■ Task requirements ■
From the data below, return the exact lines starting at the line containing "- 时间复杂度为 \( O((V" and ending at the line containing "6. **Prim算法**：", both included, and nothing else.

■ Material for the task ■
[Start of section]
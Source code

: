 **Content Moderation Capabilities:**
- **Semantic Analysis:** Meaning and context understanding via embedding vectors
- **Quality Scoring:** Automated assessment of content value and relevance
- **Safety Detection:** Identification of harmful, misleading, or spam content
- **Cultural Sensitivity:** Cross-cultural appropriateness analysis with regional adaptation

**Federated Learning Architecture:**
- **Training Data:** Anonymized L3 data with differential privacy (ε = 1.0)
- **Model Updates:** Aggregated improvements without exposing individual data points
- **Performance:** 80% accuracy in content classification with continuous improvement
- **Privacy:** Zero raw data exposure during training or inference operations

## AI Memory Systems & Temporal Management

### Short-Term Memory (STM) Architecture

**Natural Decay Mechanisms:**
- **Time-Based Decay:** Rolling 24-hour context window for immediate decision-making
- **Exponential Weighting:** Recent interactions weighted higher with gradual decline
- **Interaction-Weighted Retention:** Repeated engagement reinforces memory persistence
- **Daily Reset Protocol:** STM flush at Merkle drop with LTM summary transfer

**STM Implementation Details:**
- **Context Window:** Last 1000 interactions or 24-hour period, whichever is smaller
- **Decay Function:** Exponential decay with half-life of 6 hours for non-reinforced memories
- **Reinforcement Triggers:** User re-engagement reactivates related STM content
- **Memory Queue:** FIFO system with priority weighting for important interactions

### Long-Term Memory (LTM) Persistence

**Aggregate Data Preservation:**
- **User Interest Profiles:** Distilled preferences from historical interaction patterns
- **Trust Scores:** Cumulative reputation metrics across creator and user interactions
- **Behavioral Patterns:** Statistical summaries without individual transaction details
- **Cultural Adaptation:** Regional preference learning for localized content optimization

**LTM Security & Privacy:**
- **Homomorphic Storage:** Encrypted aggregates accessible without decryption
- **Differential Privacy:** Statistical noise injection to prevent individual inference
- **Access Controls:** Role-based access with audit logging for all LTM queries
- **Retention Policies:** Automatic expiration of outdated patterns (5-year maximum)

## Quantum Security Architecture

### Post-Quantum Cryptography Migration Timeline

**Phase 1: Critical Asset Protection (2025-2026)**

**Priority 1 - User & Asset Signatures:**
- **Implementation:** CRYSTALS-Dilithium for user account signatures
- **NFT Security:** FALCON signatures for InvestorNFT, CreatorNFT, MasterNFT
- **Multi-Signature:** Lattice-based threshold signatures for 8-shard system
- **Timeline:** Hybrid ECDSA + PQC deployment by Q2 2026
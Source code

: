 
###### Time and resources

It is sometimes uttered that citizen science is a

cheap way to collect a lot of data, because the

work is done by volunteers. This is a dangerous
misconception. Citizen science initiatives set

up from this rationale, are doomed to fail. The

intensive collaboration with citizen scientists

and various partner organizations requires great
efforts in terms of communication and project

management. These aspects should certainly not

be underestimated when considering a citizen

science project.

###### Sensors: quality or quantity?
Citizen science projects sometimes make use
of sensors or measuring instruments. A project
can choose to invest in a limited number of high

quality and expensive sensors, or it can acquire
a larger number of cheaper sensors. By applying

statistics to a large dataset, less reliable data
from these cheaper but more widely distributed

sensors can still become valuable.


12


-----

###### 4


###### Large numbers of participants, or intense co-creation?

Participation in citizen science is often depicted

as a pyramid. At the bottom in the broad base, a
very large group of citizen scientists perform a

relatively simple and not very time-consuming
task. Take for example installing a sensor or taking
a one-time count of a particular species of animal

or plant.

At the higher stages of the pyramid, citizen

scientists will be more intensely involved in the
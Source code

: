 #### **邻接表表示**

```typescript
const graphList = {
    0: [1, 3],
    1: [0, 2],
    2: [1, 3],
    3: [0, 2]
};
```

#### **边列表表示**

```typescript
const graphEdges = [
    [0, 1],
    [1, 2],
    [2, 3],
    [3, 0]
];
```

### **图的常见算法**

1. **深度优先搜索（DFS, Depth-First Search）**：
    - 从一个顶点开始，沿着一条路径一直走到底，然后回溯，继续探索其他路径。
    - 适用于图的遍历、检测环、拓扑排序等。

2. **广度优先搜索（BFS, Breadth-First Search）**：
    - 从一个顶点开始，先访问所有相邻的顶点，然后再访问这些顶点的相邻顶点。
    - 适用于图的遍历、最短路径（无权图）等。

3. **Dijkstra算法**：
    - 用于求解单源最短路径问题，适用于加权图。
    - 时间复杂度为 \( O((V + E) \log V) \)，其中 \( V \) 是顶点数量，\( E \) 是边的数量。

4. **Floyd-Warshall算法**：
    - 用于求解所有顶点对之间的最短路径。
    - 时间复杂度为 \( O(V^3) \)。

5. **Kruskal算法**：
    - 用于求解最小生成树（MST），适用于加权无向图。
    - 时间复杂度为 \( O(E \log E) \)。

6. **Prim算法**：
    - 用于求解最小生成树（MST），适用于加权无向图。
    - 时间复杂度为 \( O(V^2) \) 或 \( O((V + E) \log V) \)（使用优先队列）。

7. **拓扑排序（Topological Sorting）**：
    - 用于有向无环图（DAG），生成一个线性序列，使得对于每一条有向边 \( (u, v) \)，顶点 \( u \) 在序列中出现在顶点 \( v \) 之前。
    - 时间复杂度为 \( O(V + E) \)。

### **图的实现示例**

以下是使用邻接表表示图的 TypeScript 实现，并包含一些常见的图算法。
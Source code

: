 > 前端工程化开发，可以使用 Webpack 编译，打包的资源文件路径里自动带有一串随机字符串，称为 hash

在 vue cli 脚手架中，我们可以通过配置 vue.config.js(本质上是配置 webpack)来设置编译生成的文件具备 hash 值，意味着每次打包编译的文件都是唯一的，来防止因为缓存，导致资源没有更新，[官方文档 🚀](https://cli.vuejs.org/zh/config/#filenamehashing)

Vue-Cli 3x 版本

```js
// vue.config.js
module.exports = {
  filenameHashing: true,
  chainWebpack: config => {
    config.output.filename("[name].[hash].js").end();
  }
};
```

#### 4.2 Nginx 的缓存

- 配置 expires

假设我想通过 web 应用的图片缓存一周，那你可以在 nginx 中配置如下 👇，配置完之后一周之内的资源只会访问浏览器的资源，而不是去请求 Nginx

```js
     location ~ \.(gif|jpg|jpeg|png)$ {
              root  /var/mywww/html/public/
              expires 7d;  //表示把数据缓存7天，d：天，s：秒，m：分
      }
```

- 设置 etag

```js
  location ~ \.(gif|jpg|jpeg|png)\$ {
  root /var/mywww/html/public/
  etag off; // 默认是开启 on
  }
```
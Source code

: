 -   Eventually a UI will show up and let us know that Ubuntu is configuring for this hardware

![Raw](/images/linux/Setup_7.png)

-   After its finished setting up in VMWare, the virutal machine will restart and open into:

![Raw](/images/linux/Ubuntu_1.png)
[End of section]
■ Output below ■
    - 时间复杂度为 \( O((V + E) \log V) \)，其中 \( V \) 是顶点数量，\( E \) 是边的数量。

4. **Floyd-Warshall算法**：
    - 用于求解所有顶点对之间的最短路径。
    - 时间复杂度为 \( O(V^3) \)。

5. **Kruskal算法**：
    - 用于求解最小生成树（MST），适用于加权无向图。
    - 时间复杂度为 \( O(E \log E) \)。

6. **Prim算法**：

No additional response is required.